Auffälliges Design gezielt reduziert
Nicht nur das knallige Grün der Studie fällt Beobachtern sofort ins Auge. Auch der gezielte Purismus ist dem Buggy aus jeder Perspektive anzusehen. Nah am Vorbild aus den 60er Jahren. Nur die Frontscheibe schützt vor Insekten und Spitzwasser bei der Beachtour. An den Seiten und am Heck wurde gezielt auf störendes Verbundglas verzichtet. Auch ein Dach oder Türelemente sucht man vergebens. Einfach einsteigen und losfahren. Während der untere Teilbereich robust in dunklen Tönen gehalten ist, zeigt sich die restliche Karosserie in Wannenform gerne im knalligen Grün der Studie. Die geschwungene Linie kann jedes Kind mit einem Filzstift nachzeichnen. Die Lichtelemente sind kompakt und funktional gestaltet. Sie nehmen die aktuelle LED-Technik als Grundlage für gute Sicht nach Einbruch der Dunkelheit. Auch die grobstolligen Reifen weisen farblich passende Akzente auf und versprechen gutes Vorankommen auf sandigem Boden.
Volkswagen ID Buggy - Pedale© Volkswagen AG

Keine überflüssigen Elemente im Innenraum
Im Innenraum gibt es ebenfalls keine überflüssigen Elemente im Elektrofahrzeug. Der ID Buggy begnügt sich mit einem winzigen Tacho, Hebeln für Blinker und automatisches Getriebe sowie einem griffigen Volant. Den Füßen genügen die zwei Pedale im Fußraum für klare Marsch- oder Stopp befehle. Um den Purismus noch weiter zu betonen hat sich Volkswagen dazu entschieden, den Buggy überall wasserdicht zu machen. Das Handschuhfach wird per Reißverschluss geöffnet und hinter der hydraulischen Klappe im Heck findet kleineres Gepäck seinen Platz. Wer nach einer Tagestour Dreck, Schlamm und Wasser entfernen möchte, kann das Crossover mit einem Hochdruckreiniger komplett abspülen. Weder den Instrumenten noch den wasserfesten Boxen macht diese Behandlung etwas aus. Im Fahrzeugboden befindet sich sogar ein herausnehmbarer Stöpsel, um überflüssiges Reinigungswasser besonders schnell abzulassen.

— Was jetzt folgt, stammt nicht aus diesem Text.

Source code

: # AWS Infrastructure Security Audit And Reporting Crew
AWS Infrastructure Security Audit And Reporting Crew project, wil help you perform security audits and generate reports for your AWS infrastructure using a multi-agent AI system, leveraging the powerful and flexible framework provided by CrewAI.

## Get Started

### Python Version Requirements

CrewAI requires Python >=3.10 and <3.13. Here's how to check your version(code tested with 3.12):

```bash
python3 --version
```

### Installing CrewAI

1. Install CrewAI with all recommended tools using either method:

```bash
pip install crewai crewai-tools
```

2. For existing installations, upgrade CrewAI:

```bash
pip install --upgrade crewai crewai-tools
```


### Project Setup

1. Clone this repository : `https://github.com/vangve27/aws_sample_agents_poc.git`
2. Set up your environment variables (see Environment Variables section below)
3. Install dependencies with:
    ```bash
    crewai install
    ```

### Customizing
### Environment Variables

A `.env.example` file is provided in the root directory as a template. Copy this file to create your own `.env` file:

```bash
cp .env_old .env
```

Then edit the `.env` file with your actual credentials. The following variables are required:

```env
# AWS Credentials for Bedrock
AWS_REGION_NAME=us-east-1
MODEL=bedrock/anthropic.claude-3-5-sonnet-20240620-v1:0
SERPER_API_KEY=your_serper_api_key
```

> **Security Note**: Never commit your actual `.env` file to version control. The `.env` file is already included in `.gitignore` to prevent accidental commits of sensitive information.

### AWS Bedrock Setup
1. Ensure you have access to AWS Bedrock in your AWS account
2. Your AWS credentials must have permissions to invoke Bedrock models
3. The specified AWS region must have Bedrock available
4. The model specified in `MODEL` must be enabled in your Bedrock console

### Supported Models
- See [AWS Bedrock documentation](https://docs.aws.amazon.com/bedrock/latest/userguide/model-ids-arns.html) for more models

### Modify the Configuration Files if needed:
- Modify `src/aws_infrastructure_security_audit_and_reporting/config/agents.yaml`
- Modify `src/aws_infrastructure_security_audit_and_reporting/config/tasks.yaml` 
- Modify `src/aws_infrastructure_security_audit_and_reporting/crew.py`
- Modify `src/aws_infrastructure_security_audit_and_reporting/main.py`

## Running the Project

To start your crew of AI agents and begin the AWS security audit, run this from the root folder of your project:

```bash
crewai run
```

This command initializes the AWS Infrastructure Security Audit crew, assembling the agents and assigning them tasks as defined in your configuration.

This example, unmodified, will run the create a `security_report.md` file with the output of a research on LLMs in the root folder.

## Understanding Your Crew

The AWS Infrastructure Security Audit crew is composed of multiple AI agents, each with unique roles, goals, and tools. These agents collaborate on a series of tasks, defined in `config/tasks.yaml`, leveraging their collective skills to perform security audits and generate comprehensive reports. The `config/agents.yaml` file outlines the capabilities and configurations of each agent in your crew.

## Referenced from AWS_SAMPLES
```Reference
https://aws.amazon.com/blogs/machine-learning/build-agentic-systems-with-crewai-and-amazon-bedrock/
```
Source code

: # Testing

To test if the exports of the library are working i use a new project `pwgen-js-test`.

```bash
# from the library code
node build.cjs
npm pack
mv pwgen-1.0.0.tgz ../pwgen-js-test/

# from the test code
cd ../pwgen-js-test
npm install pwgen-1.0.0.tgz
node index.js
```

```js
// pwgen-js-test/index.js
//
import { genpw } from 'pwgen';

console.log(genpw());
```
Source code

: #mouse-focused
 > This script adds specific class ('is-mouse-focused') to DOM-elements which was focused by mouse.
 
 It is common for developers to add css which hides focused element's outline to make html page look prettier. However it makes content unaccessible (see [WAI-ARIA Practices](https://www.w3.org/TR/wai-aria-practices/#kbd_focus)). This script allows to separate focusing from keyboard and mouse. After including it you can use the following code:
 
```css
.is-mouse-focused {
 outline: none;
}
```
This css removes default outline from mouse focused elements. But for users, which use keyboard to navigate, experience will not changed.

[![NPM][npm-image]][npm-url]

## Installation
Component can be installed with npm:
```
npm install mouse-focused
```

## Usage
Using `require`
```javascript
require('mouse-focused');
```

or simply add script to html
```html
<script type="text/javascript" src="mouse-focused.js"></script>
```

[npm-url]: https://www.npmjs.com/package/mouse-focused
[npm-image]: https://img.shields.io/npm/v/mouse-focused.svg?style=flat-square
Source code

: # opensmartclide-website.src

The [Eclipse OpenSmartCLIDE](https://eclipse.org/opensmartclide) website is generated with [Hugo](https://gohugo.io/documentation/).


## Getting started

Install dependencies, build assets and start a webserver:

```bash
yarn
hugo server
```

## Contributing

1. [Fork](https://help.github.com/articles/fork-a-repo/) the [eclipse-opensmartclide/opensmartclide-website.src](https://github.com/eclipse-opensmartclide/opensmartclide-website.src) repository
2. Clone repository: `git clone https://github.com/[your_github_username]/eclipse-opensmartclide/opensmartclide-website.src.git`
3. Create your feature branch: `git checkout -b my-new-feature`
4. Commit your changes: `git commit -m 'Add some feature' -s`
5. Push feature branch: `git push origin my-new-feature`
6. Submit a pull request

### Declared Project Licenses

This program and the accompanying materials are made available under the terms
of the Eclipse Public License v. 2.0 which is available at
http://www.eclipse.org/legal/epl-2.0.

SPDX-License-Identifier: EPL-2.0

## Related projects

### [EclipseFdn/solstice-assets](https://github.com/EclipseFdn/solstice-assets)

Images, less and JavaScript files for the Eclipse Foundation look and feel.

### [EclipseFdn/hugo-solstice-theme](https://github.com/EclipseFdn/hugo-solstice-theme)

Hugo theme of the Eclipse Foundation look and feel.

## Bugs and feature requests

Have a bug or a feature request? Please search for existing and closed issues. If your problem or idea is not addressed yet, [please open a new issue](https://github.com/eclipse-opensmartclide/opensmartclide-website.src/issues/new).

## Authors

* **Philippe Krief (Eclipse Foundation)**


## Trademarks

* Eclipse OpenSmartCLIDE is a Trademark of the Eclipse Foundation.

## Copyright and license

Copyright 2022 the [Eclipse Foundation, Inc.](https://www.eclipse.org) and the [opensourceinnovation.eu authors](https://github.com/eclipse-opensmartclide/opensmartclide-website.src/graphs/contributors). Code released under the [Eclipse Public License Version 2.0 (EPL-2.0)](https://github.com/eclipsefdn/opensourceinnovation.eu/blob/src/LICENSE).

Volkswagen ID Buggy - Rückleuchten© Volkswagen AG

Vielleicht als Kleinserienmodell in naher Zukunft?
Sicher wartet Volkswagen in erster Linie das Feedback von Messebesuchern und potentiellen Kunden ab. Deshalb ist eine Produktion noch nicht verbindlich angedacht. Über den vielseitigen MEB-Baukasten ließe sich das Elektrofahrzeug mit klassischen Anleihen aber sicher schnell auf den Weg bringen. Falls nicht, könnten sich zumindest Karosseriebauer oder kleinere Studios die Plattform für einen Nachbau zunutze machen. Volkswagen selbst spricht von einem Neuwagenpreis in Höhe von ca. 30.000 Euro bis 35.000 Euro und nennt damit bereits eine interessante Hausnummer für alle, die den kleinen und coolen ID Buggy für einen Ausflug an den Strand ins Auge fassen.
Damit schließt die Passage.